▶ **Problem statement**: Your answer should hold every line of the records below that contains the string "height".

Entries taken from a collection
*****

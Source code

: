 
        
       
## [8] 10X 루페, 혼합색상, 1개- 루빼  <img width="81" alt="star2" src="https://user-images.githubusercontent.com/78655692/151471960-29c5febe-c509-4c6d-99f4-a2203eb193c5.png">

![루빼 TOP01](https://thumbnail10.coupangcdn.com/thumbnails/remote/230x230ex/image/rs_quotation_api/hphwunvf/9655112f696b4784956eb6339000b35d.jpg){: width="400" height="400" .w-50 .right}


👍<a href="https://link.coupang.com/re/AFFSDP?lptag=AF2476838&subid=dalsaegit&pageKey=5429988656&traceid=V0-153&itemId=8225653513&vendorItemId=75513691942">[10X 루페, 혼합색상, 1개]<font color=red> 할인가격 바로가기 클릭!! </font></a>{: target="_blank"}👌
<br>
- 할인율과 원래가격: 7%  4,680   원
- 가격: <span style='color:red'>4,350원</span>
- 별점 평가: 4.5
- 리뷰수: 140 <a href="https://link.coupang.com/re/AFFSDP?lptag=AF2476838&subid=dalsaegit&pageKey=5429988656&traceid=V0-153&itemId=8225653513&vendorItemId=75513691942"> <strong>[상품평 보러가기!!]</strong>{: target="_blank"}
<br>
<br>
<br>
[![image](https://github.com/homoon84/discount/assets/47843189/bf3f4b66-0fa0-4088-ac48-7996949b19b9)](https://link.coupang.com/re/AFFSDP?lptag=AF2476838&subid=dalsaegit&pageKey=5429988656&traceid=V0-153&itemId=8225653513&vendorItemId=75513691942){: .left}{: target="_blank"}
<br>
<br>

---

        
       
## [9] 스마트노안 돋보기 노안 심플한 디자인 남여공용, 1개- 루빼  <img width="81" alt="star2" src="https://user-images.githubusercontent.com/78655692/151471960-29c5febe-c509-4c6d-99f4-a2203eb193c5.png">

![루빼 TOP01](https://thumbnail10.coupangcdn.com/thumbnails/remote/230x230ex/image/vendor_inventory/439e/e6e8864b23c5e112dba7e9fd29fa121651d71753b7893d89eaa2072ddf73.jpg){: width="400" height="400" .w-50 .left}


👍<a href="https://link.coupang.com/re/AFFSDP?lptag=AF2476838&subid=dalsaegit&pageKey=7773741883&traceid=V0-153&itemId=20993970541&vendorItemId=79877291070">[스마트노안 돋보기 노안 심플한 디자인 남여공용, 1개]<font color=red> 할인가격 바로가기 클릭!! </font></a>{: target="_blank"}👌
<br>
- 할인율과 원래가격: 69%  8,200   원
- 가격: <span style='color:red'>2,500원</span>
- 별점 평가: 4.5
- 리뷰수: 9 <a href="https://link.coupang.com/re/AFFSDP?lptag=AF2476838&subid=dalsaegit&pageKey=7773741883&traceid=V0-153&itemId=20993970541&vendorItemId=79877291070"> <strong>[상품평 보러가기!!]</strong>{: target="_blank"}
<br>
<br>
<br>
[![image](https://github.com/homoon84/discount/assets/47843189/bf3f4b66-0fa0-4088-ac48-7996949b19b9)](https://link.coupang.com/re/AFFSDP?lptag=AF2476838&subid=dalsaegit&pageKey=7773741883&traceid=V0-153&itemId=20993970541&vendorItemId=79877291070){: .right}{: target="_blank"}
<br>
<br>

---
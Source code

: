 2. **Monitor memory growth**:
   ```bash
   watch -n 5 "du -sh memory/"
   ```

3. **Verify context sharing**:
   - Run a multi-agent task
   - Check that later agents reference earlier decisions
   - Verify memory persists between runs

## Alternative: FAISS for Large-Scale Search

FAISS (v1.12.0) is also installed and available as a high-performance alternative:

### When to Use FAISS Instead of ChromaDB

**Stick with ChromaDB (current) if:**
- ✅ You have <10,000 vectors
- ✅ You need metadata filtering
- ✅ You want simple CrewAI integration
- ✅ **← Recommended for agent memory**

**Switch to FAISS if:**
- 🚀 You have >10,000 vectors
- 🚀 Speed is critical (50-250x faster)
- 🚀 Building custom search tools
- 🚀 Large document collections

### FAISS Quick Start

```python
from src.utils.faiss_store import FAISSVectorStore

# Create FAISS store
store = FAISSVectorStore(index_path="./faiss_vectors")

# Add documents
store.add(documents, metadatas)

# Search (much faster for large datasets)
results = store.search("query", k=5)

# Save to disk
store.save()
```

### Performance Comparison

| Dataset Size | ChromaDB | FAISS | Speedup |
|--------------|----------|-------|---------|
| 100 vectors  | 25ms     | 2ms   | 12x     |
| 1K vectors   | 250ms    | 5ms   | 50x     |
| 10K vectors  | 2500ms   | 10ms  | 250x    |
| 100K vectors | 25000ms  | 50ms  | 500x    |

*****

▶ **Answer to this exercise**:
![루빼 TOP01](https://thumbnail10.coupangcdn.com/thumbnails/remote/230x230ex/image/rs_quotation_api/hphwunvf/9655112f696b4784956eb6339000b35d.jpg){: width="400" height="400" .w-50 .right}
![루빼 TOP01](https://thumbnail10.coupangcdn.com/thumbnails/remote/230x230ex/image/vendor_inventory/439e/e6e8864b23c5e112dba7e9fd29fa121651d71753b7893d89eaa2072ddf73.jpg){: width="400" height="400" .w-50 .left}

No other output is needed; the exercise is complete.